== Data in this exercise ==

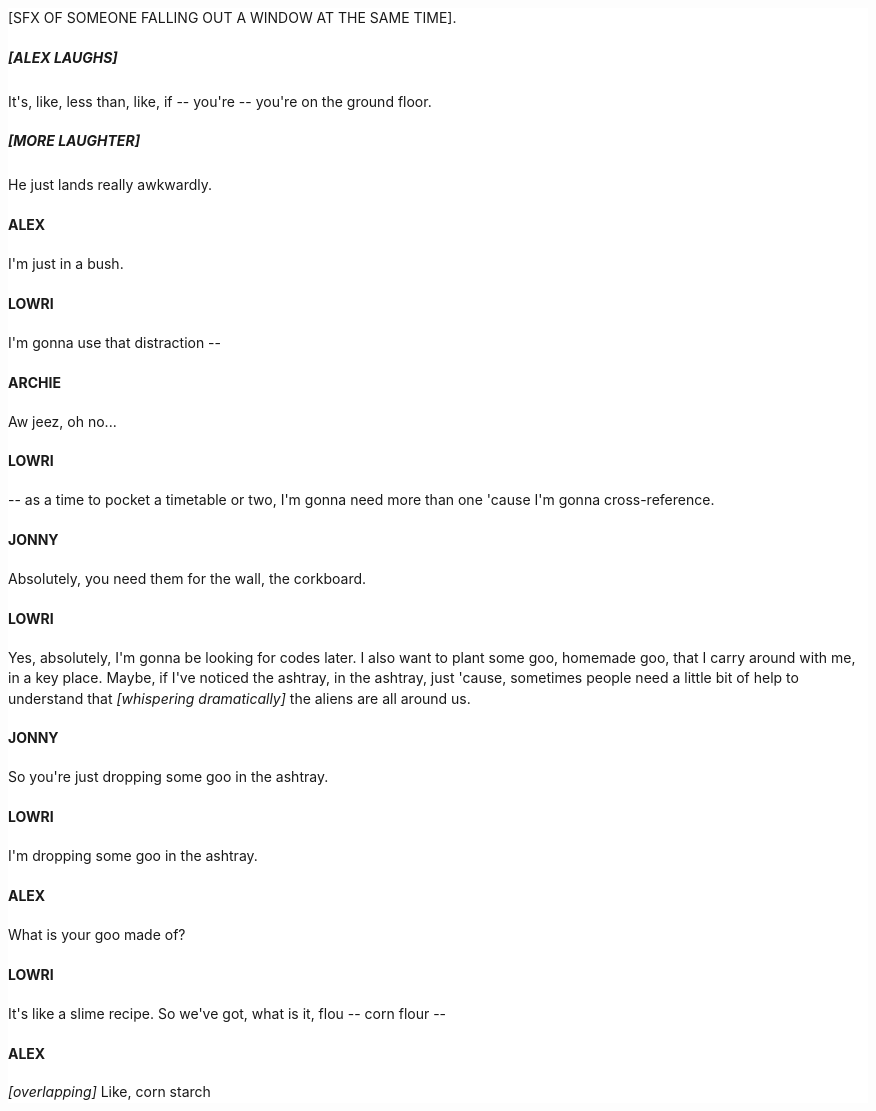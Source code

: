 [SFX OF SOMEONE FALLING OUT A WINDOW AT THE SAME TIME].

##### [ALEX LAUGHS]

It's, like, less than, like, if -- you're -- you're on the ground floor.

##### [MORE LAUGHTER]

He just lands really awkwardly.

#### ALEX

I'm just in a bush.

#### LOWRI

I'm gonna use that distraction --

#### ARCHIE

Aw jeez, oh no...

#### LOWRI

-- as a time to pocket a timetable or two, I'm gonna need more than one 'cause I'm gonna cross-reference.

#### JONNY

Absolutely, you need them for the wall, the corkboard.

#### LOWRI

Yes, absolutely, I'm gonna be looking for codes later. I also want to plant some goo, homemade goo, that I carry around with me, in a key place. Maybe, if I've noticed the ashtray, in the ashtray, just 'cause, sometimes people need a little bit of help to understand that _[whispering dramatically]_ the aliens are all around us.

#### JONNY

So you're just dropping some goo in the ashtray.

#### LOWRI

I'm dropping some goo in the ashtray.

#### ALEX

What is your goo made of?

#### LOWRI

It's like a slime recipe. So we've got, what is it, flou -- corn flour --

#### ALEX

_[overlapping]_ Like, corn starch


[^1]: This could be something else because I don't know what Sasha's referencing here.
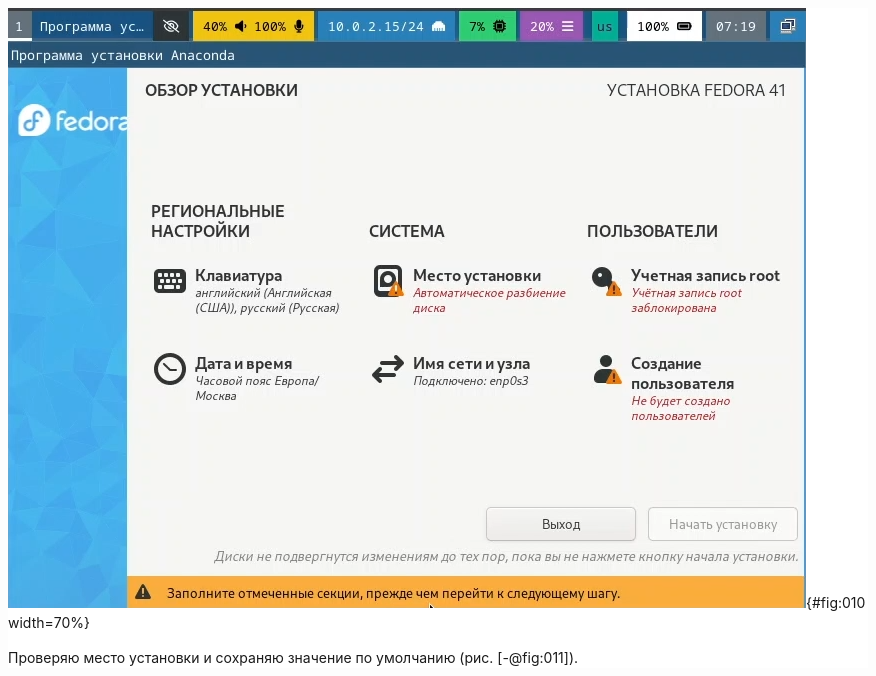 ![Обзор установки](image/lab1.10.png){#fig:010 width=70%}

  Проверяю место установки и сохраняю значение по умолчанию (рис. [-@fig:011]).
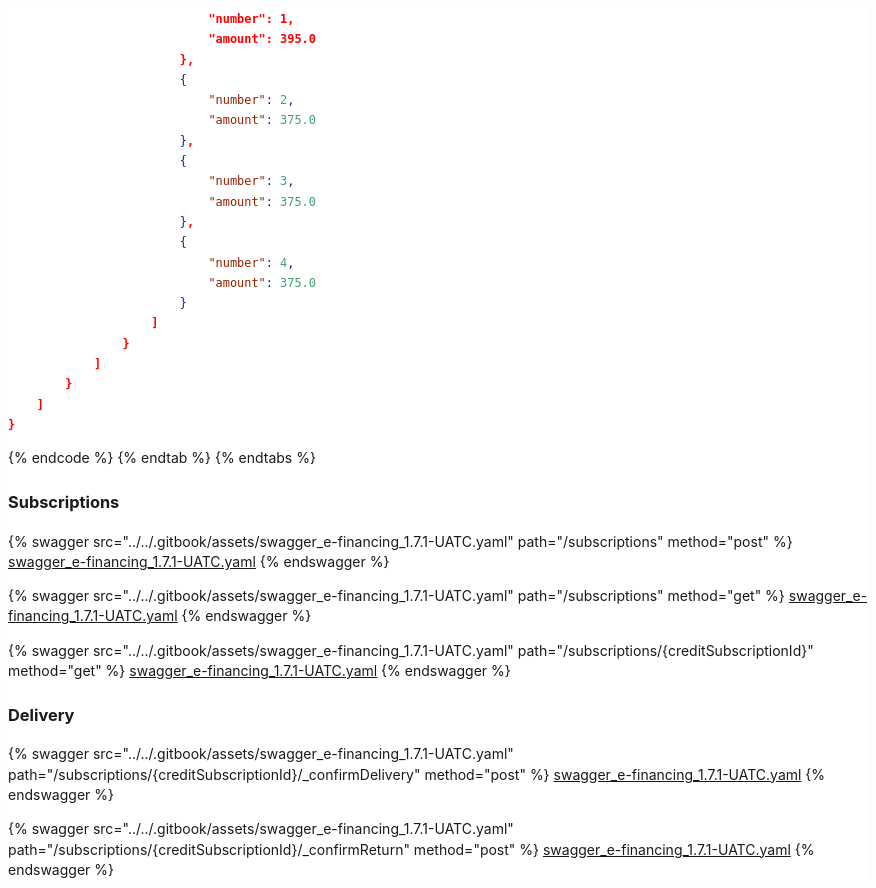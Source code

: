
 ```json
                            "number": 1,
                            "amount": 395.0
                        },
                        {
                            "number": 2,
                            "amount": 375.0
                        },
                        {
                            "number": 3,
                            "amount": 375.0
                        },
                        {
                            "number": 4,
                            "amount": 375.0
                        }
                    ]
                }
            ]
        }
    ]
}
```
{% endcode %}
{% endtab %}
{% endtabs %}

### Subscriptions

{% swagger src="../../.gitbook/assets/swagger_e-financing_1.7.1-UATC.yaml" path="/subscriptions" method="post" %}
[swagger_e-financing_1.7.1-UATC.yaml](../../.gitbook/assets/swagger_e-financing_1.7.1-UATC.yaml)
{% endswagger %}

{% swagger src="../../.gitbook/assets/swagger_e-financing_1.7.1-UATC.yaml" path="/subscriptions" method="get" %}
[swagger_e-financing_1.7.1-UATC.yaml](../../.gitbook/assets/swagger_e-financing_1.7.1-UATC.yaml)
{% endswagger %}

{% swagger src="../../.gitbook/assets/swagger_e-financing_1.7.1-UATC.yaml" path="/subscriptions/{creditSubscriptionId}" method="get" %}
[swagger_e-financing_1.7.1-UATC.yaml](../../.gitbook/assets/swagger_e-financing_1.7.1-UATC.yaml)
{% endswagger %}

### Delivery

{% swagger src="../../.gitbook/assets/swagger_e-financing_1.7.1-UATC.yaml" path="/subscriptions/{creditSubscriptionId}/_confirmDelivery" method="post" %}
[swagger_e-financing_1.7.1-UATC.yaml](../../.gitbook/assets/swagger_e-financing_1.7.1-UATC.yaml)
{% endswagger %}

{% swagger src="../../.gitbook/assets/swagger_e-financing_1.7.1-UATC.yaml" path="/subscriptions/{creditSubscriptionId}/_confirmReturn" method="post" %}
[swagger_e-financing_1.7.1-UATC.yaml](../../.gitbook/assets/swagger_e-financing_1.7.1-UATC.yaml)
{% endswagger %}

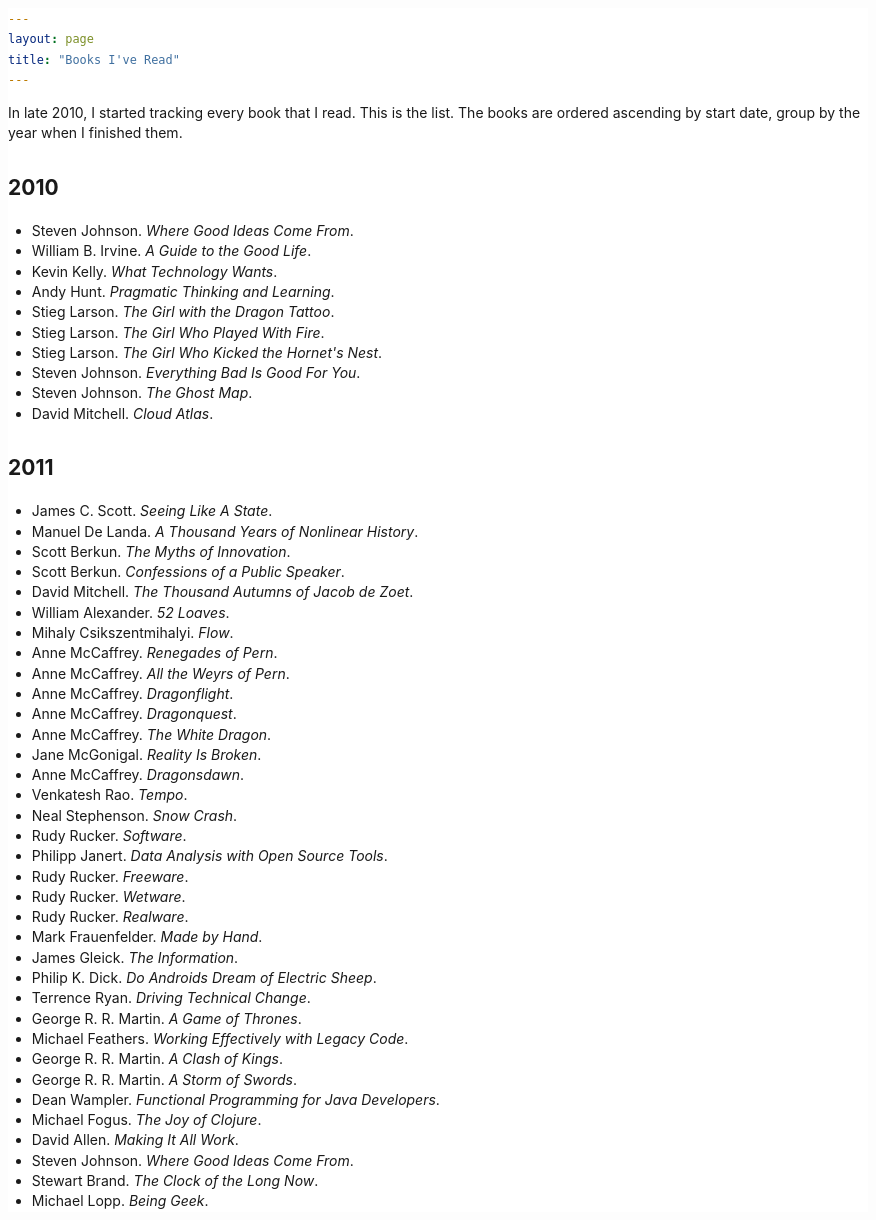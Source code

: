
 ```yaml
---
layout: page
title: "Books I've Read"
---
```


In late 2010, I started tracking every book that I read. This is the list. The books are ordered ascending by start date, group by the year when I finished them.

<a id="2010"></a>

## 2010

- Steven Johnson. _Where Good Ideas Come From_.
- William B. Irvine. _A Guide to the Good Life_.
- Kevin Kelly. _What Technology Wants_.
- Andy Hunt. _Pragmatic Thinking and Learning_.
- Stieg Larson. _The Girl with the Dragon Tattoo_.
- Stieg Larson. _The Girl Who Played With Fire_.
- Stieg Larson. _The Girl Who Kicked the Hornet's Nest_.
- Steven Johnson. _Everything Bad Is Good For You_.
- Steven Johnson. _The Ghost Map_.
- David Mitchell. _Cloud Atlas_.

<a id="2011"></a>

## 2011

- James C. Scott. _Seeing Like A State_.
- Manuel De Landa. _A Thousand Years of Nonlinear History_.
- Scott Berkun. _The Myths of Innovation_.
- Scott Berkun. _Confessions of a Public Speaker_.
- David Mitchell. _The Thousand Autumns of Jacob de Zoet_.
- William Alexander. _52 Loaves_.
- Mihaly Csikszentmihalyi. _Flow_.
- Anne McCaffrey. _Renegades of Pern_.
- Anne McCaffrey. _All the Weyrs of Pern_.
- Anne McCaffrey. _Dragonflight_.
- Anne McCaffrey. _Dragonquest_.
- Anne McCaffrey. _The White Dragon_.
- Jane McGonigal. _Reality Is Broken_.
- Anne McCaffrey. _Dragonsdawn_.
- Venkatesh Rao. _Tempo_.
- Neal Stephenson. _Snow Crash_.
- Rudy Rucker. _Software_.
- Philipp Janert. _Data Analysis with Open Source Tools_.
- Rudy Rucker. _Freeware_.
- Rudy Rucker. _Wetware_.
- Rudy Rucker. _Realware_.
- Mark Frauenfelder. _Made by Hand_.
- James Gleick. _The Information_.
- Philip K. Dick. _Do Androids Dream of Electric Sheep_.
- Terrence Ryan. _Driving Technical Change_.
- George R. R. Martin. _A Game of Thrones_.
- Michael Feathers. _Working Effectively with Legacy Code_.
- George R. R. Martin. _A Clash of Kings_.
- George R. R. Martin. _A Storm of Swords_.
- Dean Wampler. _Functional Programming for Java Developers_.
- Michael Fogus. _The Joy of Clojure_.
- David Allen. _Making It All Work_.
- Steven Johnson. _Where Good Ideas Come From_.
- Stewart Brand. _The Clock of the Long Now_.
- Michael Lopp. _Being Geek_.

===

Your task is to copy each line of the entries that includes the word "Mitchell".

- David Mitchell. _Cloud Atlas_.
- David Mitchell. _The Thousand Autumns of Jacob de Zoet_.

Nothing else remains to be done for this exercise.